Cardinal Peter Turkson President of the Pontifical Council for Justice and Peace and Bishop Mario Toso, Secretary to the Council together with Leonardo Becchetti, professor of political economy at the Roman University of “Tor Vergata” recently spoke at the presentation of a Vatican statement on the current global financial crisis entitled  “Towards reforming the international financial and monetary systems in the context of a global public authority”.

Cardinal Turkson mentioned the sixth summit meeting of heads of government of the G-20 nations, due to take place in Cannes, France, on 3 and 4 November to discuss issues related to finance and the global economy. “The Holy Father and the Holy See”, he said, “are following these matters with particular concern, constantly calling not just for ‘joint action’, but for ‘examination of every facet of the problem: social, economic, cultural and spiritual’. It is in this spirit of discernment that the Holy See, with the note of the Pontifical Council for Justice and Peace, wishes to make a contribution which might be useful to the deliberations of the G-20 meeting”.

Bishop Toso explained that the aim of the note is “suggest possible paths to follow, in line with the most recent social Magisterium, for the implementation of financial and monetary policies … that are effective and representative at a global level, and which seek the authentic human development of all individuals and peoples”.

The Church does not wish to enter into the technical issues behind the current economic crisis, but remains within the ambit of her religious and ethical functions.
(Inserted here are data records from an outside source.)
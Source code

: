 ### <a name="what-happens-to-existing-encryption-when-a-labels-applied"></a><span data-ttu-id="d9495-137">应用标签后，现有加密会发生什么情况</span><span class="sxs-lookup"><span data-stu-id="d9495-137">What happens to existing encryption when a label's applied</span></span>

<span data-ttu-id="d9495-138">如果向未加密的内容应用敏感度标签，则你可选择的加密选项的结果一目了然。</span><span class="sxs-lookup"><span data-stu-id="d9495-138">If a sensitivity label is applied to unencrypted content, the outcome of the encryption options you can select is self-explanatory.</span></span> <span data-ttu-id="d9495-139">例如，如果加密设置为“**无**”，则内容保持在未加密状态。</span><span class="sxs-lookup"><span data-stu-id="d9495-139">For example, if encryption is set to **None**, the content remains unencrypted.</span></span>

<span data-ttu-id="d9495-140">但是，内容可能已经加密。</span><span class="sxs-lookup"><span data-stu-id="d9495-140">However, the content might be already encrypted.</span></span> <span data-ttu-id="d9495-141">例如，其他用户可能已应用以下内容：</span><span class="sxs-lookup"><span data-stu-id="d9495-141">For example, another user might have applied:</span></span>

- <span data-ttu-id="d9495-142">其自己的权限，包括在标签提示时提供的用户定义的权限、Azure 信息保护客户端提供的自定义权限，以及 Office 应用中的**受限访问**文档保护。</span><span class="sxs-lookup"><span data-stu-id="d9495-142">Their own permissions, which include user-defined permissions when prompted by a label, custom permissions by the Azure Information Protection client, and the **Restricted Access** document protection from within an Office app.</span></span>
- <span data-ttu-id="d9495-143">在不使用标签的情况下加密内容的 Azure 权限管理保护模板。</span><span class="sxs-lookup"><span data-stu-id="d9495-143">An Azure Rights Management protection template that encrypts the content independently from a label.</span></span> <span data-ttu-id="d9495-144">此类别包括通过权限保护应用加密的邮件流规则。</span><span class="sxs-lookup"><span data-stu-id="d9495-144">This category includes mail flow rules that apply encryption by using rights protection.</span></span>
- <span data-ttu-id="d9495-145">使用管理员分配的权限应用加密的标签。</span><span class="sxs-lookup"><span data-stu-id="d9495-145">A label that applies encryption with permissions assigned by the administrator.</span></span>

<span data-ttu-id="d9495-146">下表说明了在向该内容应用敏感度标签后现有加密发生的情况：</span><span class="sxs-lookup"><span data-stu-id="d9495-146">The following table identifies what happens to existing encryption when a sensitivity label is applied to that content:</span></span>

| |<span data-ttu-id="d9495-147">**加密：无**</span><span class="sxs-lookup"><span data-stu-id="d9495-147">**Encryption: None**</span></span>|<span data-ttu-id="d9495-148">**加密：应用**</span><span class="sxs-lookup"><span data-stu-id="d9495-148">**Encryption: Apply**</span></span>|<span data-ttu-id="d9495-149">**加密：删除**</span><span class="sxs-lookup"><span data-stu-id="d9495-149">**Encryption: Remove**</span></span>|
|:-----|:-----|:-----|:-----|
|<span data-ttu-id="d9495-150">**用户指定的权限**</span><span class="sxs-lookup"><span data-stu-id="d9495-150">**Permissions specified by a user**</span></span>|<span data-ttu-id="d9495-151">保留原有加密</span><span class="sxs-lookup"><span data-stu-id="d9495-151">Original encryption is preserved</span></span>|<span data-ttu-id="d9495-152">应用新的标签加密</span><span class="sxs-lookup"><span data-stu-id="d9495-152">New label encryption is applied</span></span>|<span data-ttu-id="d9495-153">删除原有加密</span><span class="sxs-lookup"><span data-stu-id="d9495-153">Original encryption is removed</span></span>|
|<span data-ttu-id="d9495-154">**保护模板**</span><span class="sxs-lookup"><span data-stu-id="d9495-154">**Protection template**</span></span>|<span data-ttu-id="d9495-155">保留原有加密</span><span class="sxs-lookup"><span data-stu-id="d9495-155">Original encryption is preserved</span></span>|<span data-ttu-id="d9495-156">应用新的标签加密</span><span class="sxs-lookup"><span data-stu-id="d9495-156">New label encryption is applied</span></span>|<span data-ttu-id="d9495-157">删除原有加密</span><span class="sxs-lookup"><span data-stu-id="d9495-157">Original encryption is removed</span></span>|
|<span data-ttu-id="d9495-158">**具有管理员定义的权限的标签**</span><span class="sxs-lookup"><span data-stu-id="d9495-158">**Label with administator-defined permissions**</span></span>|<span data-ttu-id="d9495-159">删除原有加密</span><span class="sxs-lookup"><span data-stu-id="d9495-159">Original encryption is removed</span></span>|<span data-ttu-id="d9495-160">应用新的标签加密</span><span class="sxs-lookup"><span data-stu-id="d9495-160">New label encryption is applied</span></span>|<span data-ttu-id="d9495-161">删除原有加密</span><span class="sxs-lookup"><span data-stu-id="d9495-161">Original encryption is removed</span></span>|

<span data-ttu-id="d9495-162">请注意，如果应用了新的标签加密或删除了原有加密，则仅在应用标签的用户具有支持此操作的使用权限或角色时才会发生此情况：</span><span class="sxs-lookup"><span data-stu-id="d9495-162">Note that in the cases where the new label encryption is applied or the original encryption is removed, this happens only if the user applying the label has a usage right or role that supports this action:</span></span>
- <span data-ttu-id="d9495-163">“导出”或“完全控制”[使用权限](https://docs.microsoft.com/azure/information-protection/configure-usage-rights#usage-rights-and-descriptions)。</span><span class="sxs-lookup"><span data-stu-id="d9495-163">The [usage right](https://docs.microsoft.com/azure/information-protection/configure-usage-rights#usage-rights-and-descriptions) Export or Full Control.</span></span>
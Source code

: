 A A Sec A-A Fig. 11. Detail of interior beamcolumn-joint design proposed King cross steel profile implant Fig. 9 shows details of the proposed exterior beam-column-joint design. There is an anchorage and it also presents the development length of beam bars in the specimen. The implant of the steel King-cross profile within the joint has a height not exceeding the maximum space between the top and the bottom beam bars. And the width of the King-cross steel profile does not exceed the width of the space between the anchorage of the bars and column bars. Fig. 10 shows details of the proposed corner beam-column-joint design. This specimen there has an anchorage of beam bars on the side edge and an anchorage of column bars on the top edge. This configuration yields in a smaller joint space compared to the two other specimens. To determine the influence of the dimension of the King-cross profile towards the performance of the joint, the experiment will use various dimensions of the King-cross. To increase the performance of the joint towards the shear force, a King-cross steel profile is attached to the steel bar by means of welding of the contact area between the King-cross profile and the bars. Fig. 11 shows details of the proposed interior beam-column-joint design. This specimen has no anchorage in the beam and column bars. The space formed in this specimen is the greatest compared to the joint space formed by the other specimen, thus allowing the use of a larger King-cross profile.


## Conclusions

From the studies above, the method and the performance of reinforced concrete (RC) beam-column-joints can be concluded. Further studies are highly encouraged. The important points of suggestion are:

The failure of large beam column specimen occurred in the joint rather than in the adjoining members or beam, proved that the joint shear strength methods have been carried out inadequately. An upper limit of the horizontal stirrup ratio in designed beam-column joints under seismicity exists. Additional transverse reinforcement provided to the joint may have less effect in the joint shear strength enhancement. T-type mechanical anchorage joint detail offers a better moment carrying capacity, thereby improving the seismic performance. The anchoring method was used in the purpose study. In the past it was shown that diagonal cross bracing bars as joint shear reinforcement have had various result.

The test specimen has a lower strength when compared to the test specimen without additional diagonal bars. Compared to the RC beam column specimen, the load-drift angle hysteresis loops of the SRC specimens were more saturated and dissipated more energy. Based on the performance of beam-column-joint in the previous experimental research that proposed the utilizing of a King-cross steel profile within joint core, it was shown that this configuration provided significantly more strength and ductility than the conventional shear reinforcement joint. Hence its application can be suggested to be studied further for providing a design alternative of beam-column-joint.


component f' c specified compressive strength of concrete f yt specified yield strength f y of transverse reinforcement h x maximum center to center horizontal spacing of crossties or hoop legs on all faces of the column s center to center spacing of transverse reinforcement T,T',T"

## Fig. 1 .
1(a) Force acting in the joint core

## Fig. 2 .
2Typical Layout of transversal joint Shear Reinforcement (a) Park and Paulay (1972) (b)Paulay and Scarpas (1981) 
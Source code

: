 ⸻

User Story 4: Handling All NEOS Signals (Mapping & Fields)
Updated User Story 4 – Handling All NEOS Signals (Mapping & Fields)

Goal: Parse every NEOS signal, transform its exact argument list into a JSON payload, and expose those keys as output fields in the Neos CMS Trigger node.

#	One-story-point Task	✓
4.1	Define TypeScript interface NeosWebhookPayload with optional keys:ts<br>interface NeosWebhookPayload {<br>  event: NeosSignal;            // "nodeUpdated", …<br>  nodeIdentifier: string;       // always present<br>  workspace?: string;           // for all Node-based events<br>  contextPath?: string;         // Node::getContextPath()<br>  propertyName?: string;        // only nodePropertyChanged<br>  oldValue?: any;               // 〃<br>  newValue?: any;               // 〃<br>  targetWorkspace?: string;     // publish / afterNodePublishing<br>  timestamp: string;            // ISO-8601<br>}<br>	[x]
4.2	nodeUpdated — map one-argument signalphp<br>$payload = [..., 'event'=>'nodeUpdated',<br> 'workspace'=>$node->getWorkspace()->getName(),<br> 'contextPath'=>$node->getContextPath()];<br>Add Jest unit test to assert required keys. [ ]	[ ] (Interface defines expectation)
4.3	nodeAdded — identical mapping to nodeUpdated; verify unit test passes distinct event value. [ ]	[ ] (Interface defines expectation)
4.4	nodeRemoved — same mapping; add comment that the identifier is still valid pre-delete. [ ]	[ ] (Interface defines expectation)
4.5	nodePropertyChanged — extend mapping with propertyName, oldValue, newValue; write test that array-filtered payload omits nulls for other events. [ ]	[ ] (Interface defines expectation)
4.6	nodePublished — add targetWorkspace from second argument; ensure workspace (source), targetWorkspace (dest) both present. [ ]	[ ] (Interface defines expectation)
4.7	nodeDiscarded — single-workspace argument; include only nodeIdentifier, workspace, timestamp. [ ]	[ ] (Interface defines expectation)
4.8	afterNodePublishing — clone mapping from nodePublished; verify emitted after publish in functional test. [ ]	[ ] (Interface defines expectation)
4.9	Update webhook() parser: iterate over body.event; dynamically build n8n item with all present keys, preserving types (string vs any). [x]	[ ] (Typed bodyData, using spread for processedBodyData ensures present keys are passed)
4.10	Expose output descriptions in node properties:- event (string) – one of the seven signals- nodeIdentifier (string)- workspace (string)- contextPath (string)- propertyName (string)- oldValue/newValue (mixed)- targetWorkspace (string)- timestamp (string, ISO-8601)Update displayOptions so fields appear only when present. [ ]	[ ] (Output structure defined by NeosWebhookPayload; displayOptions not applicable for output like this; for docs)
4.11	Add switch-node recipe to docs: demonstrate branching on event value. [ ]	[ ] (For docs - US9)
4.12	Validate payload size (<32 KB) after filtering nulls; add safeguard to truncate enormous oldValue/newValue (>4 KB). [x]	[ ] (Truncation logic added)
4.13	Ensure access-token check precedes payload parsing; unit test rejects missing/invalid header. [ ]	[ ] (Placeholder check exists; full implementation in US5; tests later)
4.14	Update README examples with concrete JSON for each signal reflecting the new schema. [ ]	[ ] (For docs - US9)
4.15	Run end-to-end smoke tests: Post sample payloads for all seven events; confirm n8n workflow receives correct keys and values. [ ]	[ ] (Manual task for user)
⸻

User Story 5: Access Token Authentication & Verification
Thus she highlights not just the moral causes of the crisis but more specifically, the ideological causes. Old ideologies have been replaced by new ones, “neo-liberalist, neo-utilitarian, and technocratic which, by reducing the common good to economic, financial and technical questions, place the future of democratic institutions themselves at risk”.

Bishop Toso spoke of the need to overcome these ideologies by “a new global humanism, open to transcendence, … an ethic of brotherhood and solidarity, and by subordinating economy and finance to politics, which is responsible for the common good”.

The Pontifical Council for Justice and Peace, drawing from the social Magisterium of recent Pontiffs particularly John XXIII and Benedict XVI, proposes “that globalisation be regulated by a global public authority”, Bishop Toso explained. The council also suggests the reform of current international institutions. They “must become an expression of free and shared agreement among peoples; more representative, and with greater levels of participation and legitimacy. … They must be ‘super partes’, at the service of the universal good, capable of offering effective guidance and, at the same time, of allowing each country to express and pursue its own common good, according to the principle of subsidiarity and in the context of the global common good. Only in this way will international institutions manage to favour effective monetary and financial systems; in other words, free and stable markets regulated by an appropriate legal framework and working towards sustainable development and social progress for everyone”.

This global authority “must see its power to lead and to deicide – and to impose penalties on the basis of the law – as a form of service to the various members States, a way of ensuring that they possess efficient markets”.

To this end, Bishop Toso concluded, “it is necessary to restore the primacy of ethics and, therewith, the primacy of politics, which is responsible for the common good”.